• [WHAT THE EXERCISE ASKS]: When you reach the line containing "proxies, social media" in the data below, reproduce it and every line that follows, exactly and without additions.

══ TASK INPUTS ══

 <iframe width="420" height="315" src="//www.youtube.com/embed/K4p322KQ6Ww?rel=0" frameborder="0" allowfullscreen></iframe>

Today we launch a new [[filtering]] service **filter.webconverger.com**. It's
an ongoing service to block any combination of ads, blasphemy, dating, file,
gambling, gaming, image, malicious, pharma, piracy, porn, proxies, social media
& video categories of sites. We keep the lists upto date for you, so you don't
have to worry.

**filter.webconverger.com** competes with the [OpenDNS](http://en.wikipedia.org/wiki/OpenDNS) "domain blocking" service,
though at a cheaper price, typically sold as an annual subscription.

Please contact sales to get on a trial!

═══

• [THE ANSWER]:
gambling, gaming, image, malicious, pharma, piracy, porn, proxies, social media
& video categories of sites. We keep the lists upto date for you, so you don't
have to worry.

**filter.webconverger.com** competes with the [OpenDNS](http://en.wikipedia.org/wiki/OpenDNS) "domain blocking" service,
though at a cheaper price, typically sold as an annual subscription.

Please contact sales to get on a trial!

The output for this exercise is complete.